Pilar Quintana, Nos abîmes, traduit de l’espagnol (Colombie) par Laurence Debril, Calmann-Lévy, 2022, 320 p. [Los abismos, Editorial Alfaguara, 2021]
Dans Los abismos, Pilar Quintana nous projette dans le Cali des années 1980 (qui est celui de son enfance) et nous plonge dans une quête de sens sur les blessures de l’enfance, la maternité et le désamour familial.
L’histoire est relatée du point de vue d’une fillette, Claudia, qui raconte la quotidienneté au sein du couple formé par ses parents. Au fil des pages, Claudia affronte les « abîmes » familiaux : ceux qui hantent sa mère, une femme astreinte et rebutée par la maternité, qui préfère se passionner pour les reines de beauté au destin tragique ; ceux qui la séparent de son père, un homme absent et désemparé face au délitement de son couple.
Page après page, une sourde tension grandit chez les lecteurs et les lectrices, à mesure que la mère se claquemure dans un état dépressif que rien ne semble pouvoir guérir. En écho à cet état, la fillette développe une hantise mêlée de fascination pour les précipices ; elle se confronte à son propre vide intérieur lorsqu’elle ressent la solitude et la peur face à l’indifférence et la souffrance de sa mère.
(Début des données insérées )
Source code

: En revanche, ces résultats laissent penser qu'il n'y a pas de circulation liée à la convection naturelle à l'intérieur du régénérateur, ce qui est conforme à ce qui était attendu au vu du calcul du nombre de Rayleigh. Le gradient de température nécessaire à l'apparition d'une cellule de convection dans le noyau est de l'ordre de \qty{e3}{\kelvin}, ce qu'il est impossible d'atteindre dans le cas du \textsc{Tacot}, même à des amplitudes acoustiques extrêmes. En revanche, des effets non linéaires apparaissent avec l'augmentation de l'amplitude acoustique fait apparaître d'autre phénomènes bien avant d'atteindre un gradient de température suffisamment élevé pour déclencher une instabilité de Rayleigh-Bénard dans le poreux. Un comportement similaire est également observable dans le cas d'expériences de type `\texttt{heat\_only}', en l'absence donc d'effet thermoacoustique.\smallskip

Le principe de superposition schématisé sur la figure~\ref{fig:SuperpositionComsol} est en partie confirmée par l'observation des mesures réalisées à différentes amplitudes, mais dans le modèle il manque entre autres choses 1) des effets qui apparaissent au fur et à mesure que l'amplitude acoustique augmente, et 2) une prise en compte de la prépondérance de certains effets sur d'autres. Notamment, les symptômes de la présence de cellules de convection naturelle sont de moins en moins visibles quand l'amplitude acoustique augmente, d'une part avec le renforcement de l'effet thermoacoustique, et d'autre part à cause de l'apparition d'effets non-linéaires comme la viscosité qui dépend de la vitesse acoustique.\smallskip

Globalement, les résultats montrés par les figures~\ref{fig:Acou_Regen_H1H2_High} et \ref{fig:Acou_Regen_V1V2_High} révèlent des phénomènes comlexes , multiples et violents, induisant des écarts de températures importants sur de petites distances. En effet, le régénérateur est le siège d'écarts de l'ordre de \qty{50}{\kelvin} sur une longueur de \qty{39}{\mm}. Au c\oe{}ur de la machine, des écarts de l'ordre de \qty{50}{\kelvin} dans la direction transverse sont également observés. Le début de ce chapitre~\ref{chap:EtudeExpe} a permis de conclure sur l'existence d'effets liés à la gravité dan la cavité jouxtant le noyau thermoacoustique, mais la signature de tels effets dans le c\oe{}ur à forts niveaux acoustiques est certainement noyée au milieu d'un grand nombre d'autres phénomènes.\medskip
Dans un langage simple et poétique évoquant celui de l’enfance, Pilar Quintana formule des questions profondes sur les affects intrafamiliaux. Contrainte au deuil d’une figure maternelle idéalisée, Claudia fait acte de résilience, et peuple ce vide intime grâce à l’imagination – en côtoyant notamment une nature tropicale plus attrayante, plus maternante et plus expressive que ses proches.
En creux, l’autrice semble aussi nous interroger sur la difficile quête de modèles identificatoires pour une petite fille enserrée par des figures féminines en perdition psychique et émotionnelle, astreintes par les normes sociales et dont l’indépendance est empêchée.